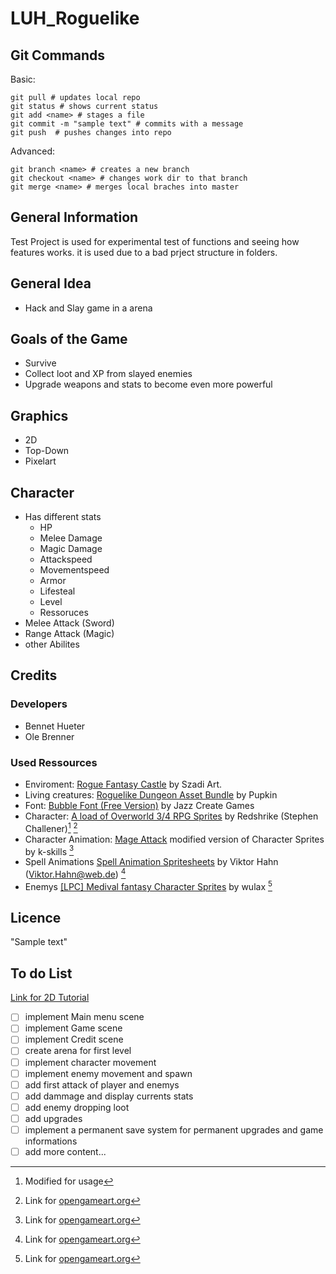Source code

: # LUH_Roguelike
## Git Commands
Basic:
```
git pull # updates local repo
git status # shows current status
git add <name> # stages a file 
git commit -m "sample text" # commits with a message
git push  # pushes changes into repo
```
Advanced:
```
git branch <name> # creates a new branch
git checkout <name> # changes work dir to that branch
git merge <name> # merges local braches into master
```
## General Information
Test Project is used for experimental test of functions and seeing how features works. it is used due to a bad prject structure in folders.
## General Idea
- Hack and Slay game in a arena
## Goals of the Game
- Survive
- Collect loot and XP from slayed enemies
- Upgrade weapons and stats to become even more powerful
## Graphics
- 2D
- Top-Down
- Pixelart
## Character
- Has different stats
  - HP
  - Melee Damage
  - Magic Damage
  - Attackspeed
  - Movementspeed
  - Armor
  - Lifesteal
  - Level
  - Ressoruces
- Melee Attack (Sword)
- Range Attack (Magic)
- other Abilites
## Credits
### Developers
- Bennet Hueter
- Ole Brenner
### Used Ressources
- Enviroment: [Rogue Fantasy Castle](https://assetstore.unity.com/packages/2d/environments/rogue-fantasy-castle-164725) by Szadi Art.
- Living creatures: [Roguelike Dungeon Asset Bundle](https://trevor-pupkin.itch.io/roguelike-dungeon-asset-bundle) by Pupkin
- Font: [Bubble Font (Free Version)](https://assetstore.unity.com/packages/2d/fonts/bubble-font-free-version-24987) by Jazz Create Games
- Character: [A load of Overworld 3/4 RPG Sprites](https://opengameart.org/content/a-load-of-overworld-34-rpg-sprites) by Redshrike (Stephen Challener)[^1] [^2]
- Character Animation: [Mage Attack](https://opengameart.org/content/mage-attack) modified version of Character Sprites by k-skills [^2]
- Spell Animations [Spell Animation Spritesheets](https://opengameart.org/content/spell-animation-spritesheets) by Viktor Hahn (Viktor.Hahn@web.de) [^2]
- Enemys [[LPC] Medival fantasy Character Sprites](https://opengameart.org/content/lpc-medieval-fantasy-character-sprites) by wulax [^2]
[^1]: Modified for usage
[^2]: Link for [opengameart.org](https://opengameart.org/)
## Licence
"Sample text"
## To do List
[Link for 2D Tutorial](https://www.youtube.com/playlist?list=PL0m-AJLtwLv7Fe6Wj32zJIHuHk5jBUDzO) 
- [ ] implement Main menu scene
- [ ] implement Game scene
- [ ] implement Credit scene
- [ ] create arena for first level
- [ ] implement character movement
- [ ] implement enemy movement and spawn
- [ ] add first attack of player and enemys
- [ ] add dammage and display currents stats
- [ ] add enemy dropping loot
- [ ] add upgrades
- [ ] implement a permanent save system for permanent upgrades and game informations
- [ ] add more content...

TASK OBJECTIVE:
Begin at the line containing "[^1]: Modified for usage" and reproduce every line through the last one in the records above, exactly.

YOUR SOLUTION:
[^1]: Modified for usage
[^2]: Link for [opengameart.org](https://opengameart.org/)
## Licence
"Sample text"
## To do List
[Link for 2D Tutorial](https://www.youtube.com/playlist?list=PL0m-AJLtwLv7Fe6Wj32zJIHuHk5jBUDzO) 
- [ ] implement Main menu scene
- [ ] implement Game scene
- [ ] implement Credit scene
- [ ] create arena for first level
- [ ] implement character movement
- [ ] implement enemy movement and spawn
- [ ] add first attack of player and enemys
- [ ] add dammage and display currents stats
- [ ] add enemy dropping loot
- [ ] add upgrades
- [ ] implement a permanent save system for permanent upgrades and game informations
- [ ] add more content...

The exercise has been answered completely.